Monday News Roundup: Lawmaker Wants Judicial Finance Statements Online
Lawmaker Wants Judicial Finance Statements Online - The Associated Press
A state lawmaker is proposing that financial disclosure statements of New Mexico's judges be posted online.
Democratic Sen. Jacob Candelaria of Albuquerque said his measure would increase governmental transparency.
Judges and other government officials must file annual financial statements with the secretary of state disclosing sources of income and business interests.
A spokesman for the secretary of state's office said the agency stopped online posting of all financial disclosures after some officials voiced security concerns because the forms listed residential addresses and personal identifying information. The disclosures can be obtained through a public records request.
Candelaria's legislation calls for posting disclosures of judges on the secretary of state's web site and the state's online "sunshine portal."
Texas To Proceed With Water Lawsuit Against NM- The Associated Press
The U.S. Supreme Court says Texas can proceed with its lawsuit against New Mexico over management of the Rio Grande.
New Mexico Attorney General Gary King says he's looking forward to telling New Mexico's side of the story. The court has given the state 60 days to file a motion to dismiss the case.
Texas accuses New Mexico of allowing illegal diversions of surface and underground water of the Rio Grande near the state line.
Texas officials say those diversions take away water from farmers and residents around El Paso, a drought-stricken area that gets about half of its drinking water and most of its irrigation water from the Rio Grande.
New Mexico is also struggling with drought and argues that Texas is getting what's required under a compact between the two states.
New Mexico State University To Teach Prevention Of Sexual Volence - The Associated Press
Students and staff at New Mexico State University will have to undergo mandatory training this fall on how to prevent acts of sexual violence.
The Las Cruces Sun-News reports university officials are developing training in light of a new federal law known as the Campus Sexual Violence Elimination Act.
NMSU Police Chief Stephen Lopez is leading a task force on the matter.
The training will include prevention and awareness programs related to crimes such as rape, harassment, domestic violence and stalking.

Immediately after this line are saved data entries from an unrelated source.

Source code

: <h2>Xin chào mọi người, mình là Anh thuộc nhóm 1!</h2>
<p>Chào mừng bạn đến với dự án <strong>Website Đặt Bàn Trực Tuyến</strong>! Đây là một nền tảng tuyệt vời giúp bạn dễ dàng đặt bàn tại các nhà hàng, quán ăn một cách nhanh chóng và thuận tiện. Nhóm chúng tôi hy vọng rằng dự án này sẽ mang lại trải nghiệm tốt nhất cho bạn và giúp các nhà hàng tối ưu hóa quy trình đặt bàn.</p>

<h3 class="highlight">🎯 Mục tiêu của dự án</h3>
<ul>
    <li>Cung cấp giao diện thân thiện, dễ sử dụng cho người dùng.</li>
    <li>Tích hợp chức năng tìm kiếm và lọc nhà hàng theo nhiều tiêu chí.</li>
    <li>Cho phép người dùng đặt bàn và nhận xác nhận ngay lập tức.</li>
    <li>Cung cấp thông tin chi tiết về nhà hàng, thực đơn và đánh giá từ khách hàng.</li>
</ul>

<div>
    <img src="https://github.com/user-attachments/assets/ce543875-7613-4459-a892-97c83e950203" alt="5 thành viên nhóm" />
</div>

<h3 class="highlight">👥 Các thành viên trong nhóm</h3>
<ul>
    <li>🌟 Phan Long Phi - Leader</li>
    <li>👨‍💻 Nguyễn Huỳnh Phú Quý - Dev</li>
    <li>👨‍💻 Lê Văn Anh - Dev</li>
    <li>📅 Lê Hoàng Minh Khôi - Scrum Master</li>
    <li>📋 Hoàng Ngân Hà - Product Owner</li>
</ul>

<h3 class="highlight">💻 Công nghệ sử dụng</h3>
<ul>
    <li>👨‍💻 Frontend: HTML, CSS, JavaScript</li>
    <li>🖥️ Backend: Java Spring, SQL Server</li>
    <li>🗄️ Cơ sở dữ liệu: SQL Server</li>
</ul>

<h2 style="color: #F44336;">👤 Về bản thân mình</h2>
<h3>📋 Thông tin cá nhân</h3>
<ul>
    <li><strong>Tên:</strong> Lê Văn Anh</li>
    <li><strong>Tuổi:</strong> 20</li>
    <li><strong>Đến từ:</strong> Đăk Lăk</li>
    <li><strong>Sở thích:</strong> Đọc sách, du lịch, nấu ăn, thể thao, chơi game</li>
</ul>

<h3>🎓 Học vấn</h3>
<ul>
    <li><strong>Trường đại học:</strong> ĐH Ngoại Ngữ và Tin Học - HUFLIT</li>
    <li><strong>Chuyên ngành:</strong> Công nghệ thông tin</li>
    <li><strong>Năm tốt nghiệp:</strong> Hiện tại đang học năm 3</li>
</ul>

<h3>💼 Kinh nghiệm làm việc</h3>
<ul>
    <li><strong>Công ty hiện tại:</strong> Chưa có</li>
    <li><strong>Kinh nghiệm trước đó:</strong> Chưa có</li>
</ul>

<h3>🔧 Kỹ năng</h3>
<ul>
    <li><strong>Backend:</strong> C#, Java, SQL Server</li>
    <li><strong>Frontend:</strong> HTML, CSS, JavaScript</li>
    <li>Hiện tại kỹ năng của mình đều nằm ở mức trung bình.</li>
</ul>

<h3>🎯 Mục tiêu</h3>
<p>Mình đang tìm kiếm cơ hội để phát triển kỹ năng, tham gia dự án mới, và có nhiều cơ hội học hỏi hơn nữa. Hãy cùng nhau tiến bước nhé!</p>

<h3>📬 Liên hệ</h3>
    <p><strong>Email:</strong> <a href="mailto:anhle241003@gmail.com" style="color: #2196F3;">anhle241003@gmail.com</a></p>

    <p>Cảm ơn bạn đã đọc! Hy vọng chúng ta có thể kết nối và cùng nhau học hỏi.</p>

It will also extend to high school students taking dual-credit courses, families living on campus and private on-campus employees.
The act states universities must provide data on stalking and dating violence that takes place on or near camps and at off-campus housing.
Backlog Of Governor's Appointees Not Yet Confirmed - The Associated Press
A state Senate committee has yet to confirm a growing backlog of people nominated by Gov. Susana Martinez for state agency positions.
The Albuquerque Journal reports 133 of Martinez's appointees for various state agencies and commissions haven't received confirmation hearings by the Senate Rules Committee.
The committee is scheduled to hold its first meeting of the year today.
Sen. Linda Lopez, the committee's chairwoman and who is pursuing the Democratic nomination for governor, says the panel will not rush to confirm anyone, including Public Education Secretary Designate Hanna Skandera and two State Fair commissioners.
Enrique Knell, a spokesman for the governor, says Lopez should focus on holding swift but fair hearings in light of the large number of appointees.
Appointees can continue to serve while they await Senate confirmation.
Governor Martinez To Add $9 Million For School Textbooks - The Associated Press
ov. Susana Martinez is pushing to get new textbooks for New Mexico's public schools.
Martinez announced a proposal Saturday to add another $9 million to her budget for updated textbooks and other instructional materials for next year.
She made the announcement while visiting Bernalillo Elementary School, where she said there are numerous books between 10 and 30 years old.
This year's budget shows about $30 million for new books.
Rep. Mimi Stewart, who sits on the House Education Committee, tells KOB-TV that Martinez should have requested the funding last year. Stewart says the state rotates which subjects to buy books for annually. She says next year's rotation doesn't include subjects such as history and science.